Seluruh alat komunikasi tak ada yang terhubung dengan dunia luar dan warga sipil dianggap sebagai bagian dari mereka meskipun hanya hidup normal sebagai nelayan. Nyawa bisa melayang kapan saja dan pria bernama Rodrigo itu tak akan mau mati sebelum bertemu dengan keluarganya lagi.
"Jangan terlalu lama berpikir teman. Bukankah kamu ingin kembali pada anak-anakmu? Jika kamu keluar, kamu bisa menelepon mereka atau kerabatmu, bukan? Pikirkan itu!" tukas si pria pendek itu lagi.

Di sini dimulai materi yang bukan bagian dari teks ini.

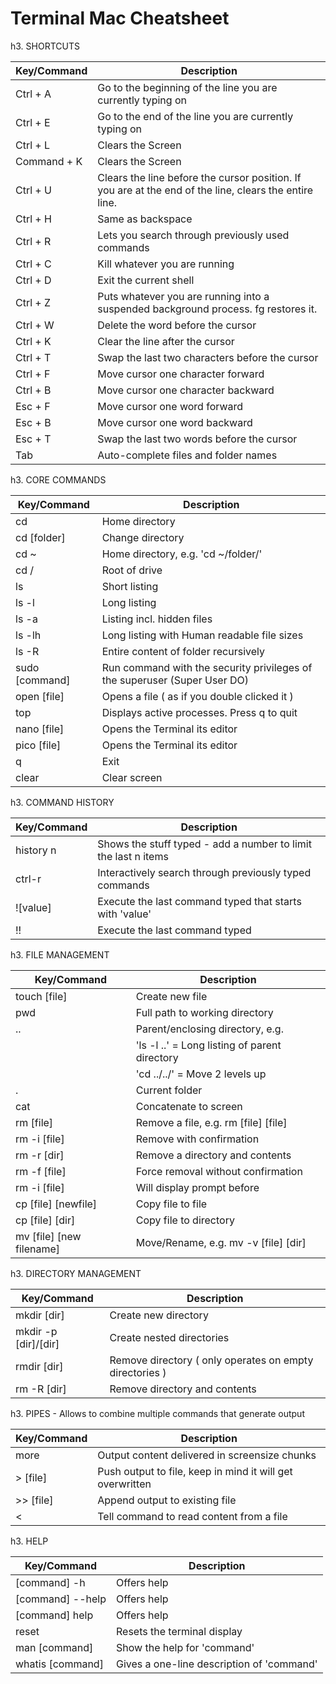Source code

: # Terminal Mac Cheatsheet

h3. SHORTCUTS

|Key/Command|Description|
|---|---|
| Ctrl + A | Go to the beginning of the line you are currently typing on |
| Ctrl + E | Go to the end of the line you are currently typing on |
| Ctrl + L | Clears the Screen |
| Command + K | Clears the Screen |
| Ctrl + U | Clears the line before the cursor position. If you are at the end of the line, clears the entire line. |
| Ctrl + H | Same as backspace |
| Ctrl + R | Lets you search through previously used commands |
| Ctrl + C | Kill whatever you are running |
| Ctrl + D | Exit the current shell |
| Ctrl + Z | Puts whatever you are running into a suspended background process. fg restores it. |
| Ctrl + W | Delete the word before the cursor |
| Ctrl + K | Clear the line after the cursor |
| Ctrl + T | Swap the last two characters before the cursor |
| Ctrl + F | Move cursor one character forward |
| Ctrl + B | Move cursor one character backward |
| Esc + F | Move cursor one word forward |
| Esc + B | Move cursor one word backward |
| Esc + T | Swap the last two words before the cursor |
| Tab | Auto-complete files and folder names |


h3. CORE COMMANDS

|Key/Command|Description|
|---|---|
| cd | Home directory |
| cd [folder] | Change directory |
| cd ~ | Home directory, e.g. 'cd ~/folder/' |
| cd / | Root of drive |
| ls | Short listing |
| ls -l | Long listing |
| ls -a | Listing incl. hidden files |
| ls -lh | Long listing with Human readable file sizes |
| ls -R | Entire content of folder recursively |
| sudo [command] | Run command with the security privileges of the superuser (Super User DO) |
| open [file] | Opens a file ( as if you double clicked it ) |
| top | Displays active processes. Press q to quit |
| nano [file] | Opens the Terminal its editor |
| pico	[file] | Opens the Terminal its editor |
| q | Exit |
| clear | Clear screen |


h3. COMMAND HISTORY

|Key/Command|Description|
|---|---|
| history n | Shows the stuff typed - add a number to limit the last n items |
| ctrl-r | Interactively search through previously typed commands |
| ![value] | Execute the last command typed that starts with 'value' |
| !! | Execute the last command typed |


h3. FILE MANAGEMENT

|Key/Command|Description|
|---|---|
| touch [file] | Create new file |
| pwd | Full path to working directory |
| .. | Parent/enclosing directory, e.g. |
| | 'ls -l ..' 	= Long listing of parent directory |
| | 'cd ../../' = Move 2 levels up |
| . | Current folder |
| cat | Concatenate to screen |
| rm [file] | Remove a file, e.g. rm [file] [file] |
| rm -i [file] | Remove with confirmation |
| rm -r [dir] | Remove a directory and contents |
| rm -f [file] | Force removal without confirmation |
| rm -i [file] | Will display prompt before |
| cp [file] [newfile] | Copy file to file |
| cp [file] [dir] | Copy file to directory |
| mv [file] [new filename] | Move/Rename, e.g. mv -v [file] [dir] |


h3. DIRECTORY MANAGEMENT

|Key/Command|Description|
|---|---|
| mkdir [dir] | Create new directory |
| mkdir -p [dir]/[dir] | Create nested directories |
| rmdir [dir] | Remove directory ( only operates on empty directories ) |
| rm -R [dir] | Remove directory and contents |
 


h3. PIPES - Allows to combine multiple commands that generate output

|Key/Command|Description|
|---|---|
| more | Output content delivered in screensize chunks |
| > [file] | Push output to file, keep in mind it will get overwritten |
| >> [file] | Append output to existing file |
| < | Tell command to read content from a file |


h3. HELP

|Key/Command|Description|
|---|---|
| [command] -h | Offers help |
| [command] --help | Offers help |
| [command] help | Offers help |
| reset | Resets the terminal display |
| man [command] | Show the help for 'command' |
| whatis [command] | Gives a one-line description of 'command' |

"Apa yang harus aku bawa?" tanya Rodrigo kemudian. Pria itu mengangguk sembari tersenyum.
"Ayo ikut aku!"
NEW YORK
Christina Megan dan Travis Lancey benar-benar tak menyerah ingin menjatuhkan The Midas Rei. Setelah membuat pengakuan palsu bahwa dirinya mengetahui hubungan gelap sesama jenis Rei Harristian, kali ini Christina menuduh jika surat pra pernikahan yang bocor ke publik adalah palsu.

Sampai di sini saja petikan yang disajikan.